## How to complete this task
Pictures should be excluded; otherwise, copy every entry exactly.

## Rendered images with source text

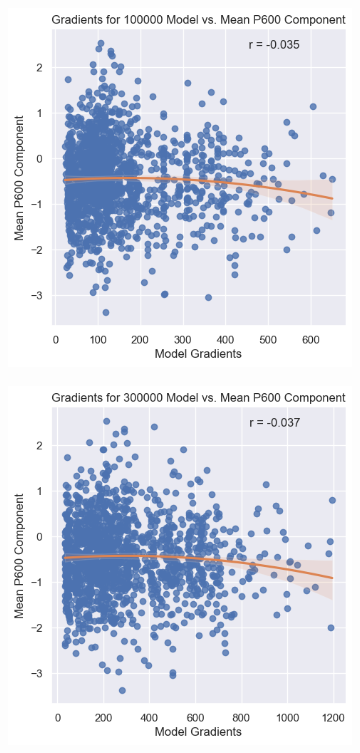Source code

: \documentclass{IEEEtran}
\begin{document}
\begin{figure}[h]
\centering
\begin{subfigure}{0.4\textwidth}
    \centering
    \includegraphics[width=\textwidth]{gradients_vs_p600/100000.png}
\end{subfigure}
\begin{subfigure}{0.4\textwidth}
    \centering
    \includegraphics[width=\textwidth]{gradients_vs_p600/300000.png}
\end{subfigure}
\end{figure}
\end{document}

## Response area
Source code

: \documentclass{IEEEtran}
\begin{document}
\begin{figure}[h]
\centering
\begin{subfigure}{0.4\textwidth}
    \centering
    \includegraphics[width=\textwidth]{gradients_vs_p600/100000.png}
\end{subfigure}
\begin{subfigure}{0.4\textwidth}
    \centering
    \includegraphics[width=\textwidth]{gradients_vs_p600/300000.png}
\end{subfigure}
\end{figure}
\end{document}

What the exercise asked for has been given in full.